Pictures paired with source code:

= = = =

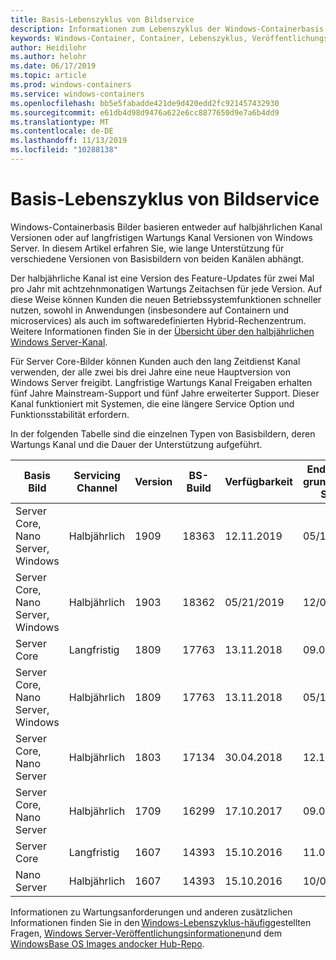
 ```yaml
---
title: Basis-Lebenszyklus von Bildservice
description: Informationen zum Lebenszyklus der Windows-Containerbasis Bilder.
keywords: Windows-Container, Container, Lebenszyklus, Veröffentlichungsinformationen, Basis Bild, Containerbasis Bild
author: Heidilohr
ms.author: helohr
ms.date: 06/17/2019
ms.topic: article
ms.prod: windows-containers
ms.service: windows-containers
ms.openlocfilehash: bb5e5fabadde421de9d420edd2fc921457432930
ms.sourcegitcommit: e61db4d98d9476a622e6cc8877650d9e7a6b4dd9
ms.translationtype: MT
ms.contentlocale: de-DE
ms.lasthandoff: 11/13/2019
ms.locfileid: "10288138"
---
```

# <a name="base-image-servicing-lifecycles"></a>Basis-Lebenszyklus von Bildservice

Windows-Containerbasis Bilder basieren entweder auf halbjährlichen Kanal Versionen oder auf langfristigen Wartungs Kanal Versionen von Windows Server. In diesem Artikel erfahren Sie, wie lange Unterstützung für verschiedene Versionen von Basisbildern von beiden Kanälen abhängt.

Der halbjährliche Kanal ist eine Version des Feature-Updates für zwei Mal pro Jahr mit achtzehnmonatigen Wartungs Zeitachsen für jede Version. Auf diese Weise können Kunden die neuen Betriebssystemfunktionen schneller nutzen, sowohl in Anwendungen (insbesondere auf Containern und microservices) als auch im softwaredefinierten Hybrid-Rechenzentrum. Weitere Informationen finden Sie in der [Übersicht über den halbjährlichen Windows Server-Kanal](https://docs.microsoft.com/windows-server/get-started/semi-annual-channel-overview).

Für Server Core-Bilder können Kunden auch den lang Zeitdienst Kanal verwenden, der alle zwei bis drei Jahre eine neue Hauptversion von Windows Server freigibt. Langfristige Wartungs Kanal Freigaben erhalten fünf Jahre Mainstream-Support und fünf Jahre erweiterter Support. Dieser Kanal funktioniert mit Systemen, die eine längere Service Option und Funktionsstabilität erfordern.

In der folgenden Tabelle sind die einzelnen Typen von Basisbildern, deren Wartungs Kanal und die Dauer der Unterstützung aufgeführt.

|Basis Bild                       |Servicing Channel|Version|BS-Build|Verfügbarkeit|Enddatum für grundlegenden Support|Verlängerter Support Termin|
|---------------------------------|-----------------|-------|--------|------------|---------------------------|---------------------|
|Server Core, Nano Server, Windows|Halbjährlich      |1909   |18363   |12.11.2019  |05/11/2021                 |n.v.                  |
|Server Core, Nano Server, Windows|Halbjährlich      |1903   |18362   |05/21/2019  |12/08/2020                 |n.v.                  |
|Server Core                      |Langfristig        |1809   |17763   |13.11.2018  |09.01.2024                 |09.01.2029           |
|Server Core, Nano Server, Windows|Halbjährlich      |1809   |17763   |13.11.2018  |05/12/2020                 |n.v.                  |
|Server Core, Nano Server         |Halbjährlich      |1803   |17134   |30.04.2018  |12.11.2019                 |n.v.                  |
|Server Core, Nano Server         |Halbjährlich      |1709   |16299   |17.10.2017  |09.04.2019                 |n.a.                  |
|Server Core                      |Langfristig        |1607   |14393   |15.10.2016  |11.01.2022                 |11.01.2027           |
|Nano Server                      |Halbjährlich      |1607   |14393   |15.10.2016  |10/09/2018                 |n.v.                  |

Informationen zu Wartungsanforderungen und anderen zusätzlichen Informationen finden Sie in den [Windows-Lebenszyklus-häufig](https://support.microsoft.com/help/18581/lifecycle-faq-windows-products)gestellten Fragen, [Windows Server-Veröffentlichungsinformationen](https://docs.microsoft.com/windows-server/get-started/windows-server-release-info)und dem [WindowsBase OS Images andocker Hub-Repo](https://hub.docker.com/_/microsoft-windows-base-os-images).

= = = =

▶ **Your instructions**: If a line in the records above holds the string "Lebenszyklus", copy it.

▶ **Response area**:
title: Basis-Lebenszyklus von Bildservice
description: Informationen zum Lebenszyklus der Windows-Containerbasis Bilder.
keywords: Windows-Container, Container, Lebenszyklus, Veröffentlichungsinformationen, Basis Bild, Containerbasis Bild
# <a name="base-image-servicing-lifecycles"></a>Basis-Lebenszyklus von Bildservice
Informationen zu Wartungsanforderungen und anderen zusätzlichen Informationen finden Sie in den [Windows-Lebenszyklus-häufig](https://support.microsoft.com/help/18581/lifecycle-faq-windows-products)gestellten Fragen, [Windows Server-Veröffentlichungsinformationen](https://docs.microsoft.com/windows-server/get-started/windows-server-release-info)und dem [WindowsBase OS Images andocker Hub-Repo](https://hub.docker.com/_/microsoft-windows-base-os-images).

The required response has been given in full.